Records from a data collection

-- Opening Marker --

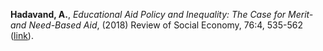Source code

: **Hadavand, A.**, _Educational Aid Policy and Inequality: The Case for Merit- and Need-Based Aid_, (2018) Review of Social Economy, 76:4, 535-562 ([link](https://doi.org/10.1080/00346764.2018.1525760)).
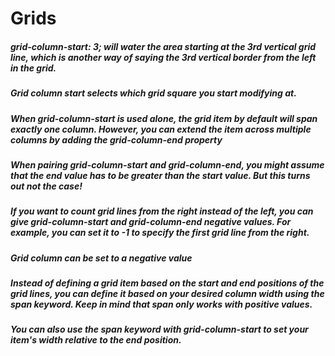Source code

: # Grids

##### grid-column-start: 3; will water the area starting at the 3rd vertical grid line, which is another way of saying the 3rd vertical border from the left in the grid.

##### Grid column start selects which grid square you start modifying at.

##### When grid-column-start is used alone, the grid item by default will span exactly one column. However, you can extend the item across multiple columns by adding the grid-column-end property

##### When pairing grid-column-start and grid-column-end, you might assume that the end value has to be greater than the start value. But this turns out not the case!

##### If you want to count grid lines from the right instead of the left, you can give grid-column-start and grid-column-end negative values. For example, you can set it to -1 to specify the first grid line from the right.

##### Grid column can be set to a negative value

##### Instead of defining a grid item based on the start and end positions of the grid lines, you can define it based on your desired column width using the span keyword. Keep in mind that span only works with positive values.

##### You can also use the span keyword with grid-column-start to set your item's width relative to the end position.


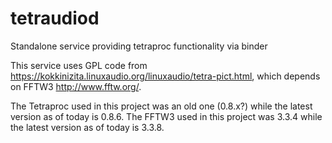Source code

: # tetraudiod
Standalone service providing tetraproc functionality via binder

This service uses GPL code from https://kokkinizita.linuxaudio.org/linuxaudio/tetra-pict.html, which depends on FFTW3 http://www.fftw.org/.

The Tetraproc used in this project was an old one (0.8.x?) while the latest version as of today is 0.8.6.
The FFTW3 used in this project was 3.3.4 while the latest version as of today is 3.3.8.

-- Closing Marker --

Task requirements - For this exercise, transcribe the data above line by line, exactly, with pictures omitted.

Response to the exercise -
Source code

: **Hadavand, A.**, _Educational Aid Policy and Inequality: The Case for Merit- and Need-Based Aid_, (2018) Review of Social Economy, 76:4, 535-562 ([link](https://doi.org/10.1080/00346764.2018.1525760)).
Source code

: # Grids

##### grid-column-start: 3; will water the area starting at the 3rd vertical grid line, which is another way of saying the 3rd vertical border from the left in the grid.

##### Grid column start selects which grid square you start modifying at.

##### When grid-column-start is used alone, the grid item by default will span exactly one column. However, you can extend the item across multiple columns by adding the grid-column-end property

##### When pairing grid-column-start and grid-column-end, you might assume that the end value has to be greater than the start value. But this turns out not the case!

##### If you want to count grid lines from the right instead of the left, you can give grid-column-start and grid-column-end negative values. For example, you can set it to -1 to specify the first grid line from the right.

##### Grid column can be set to a negative value

##### Instead of defining a grid item based on the start and end positions of the grid lines, you can define it based on your desired column width using the span keyword. Keep in mind that span only works with positive values.

##### You can also use the span keyword with grid-column-start to set your item's width relative to the end position.


Source code

: # tetraudiod
Standalone service providing tetraproc functionality via binder

This service uses GPL code from https://kokkinizita.linuxaudio.org/linuxaudio/tetra-pict.html, which depends on FFTW3 http://www.fftw.org/.

The Tetraproc used in this project was an old one (0.8.x?) while the latest version as of today is 0.8.6.
The FFTW3 used in this project was 3.3.4 while the latest version as of today is 3.3.8.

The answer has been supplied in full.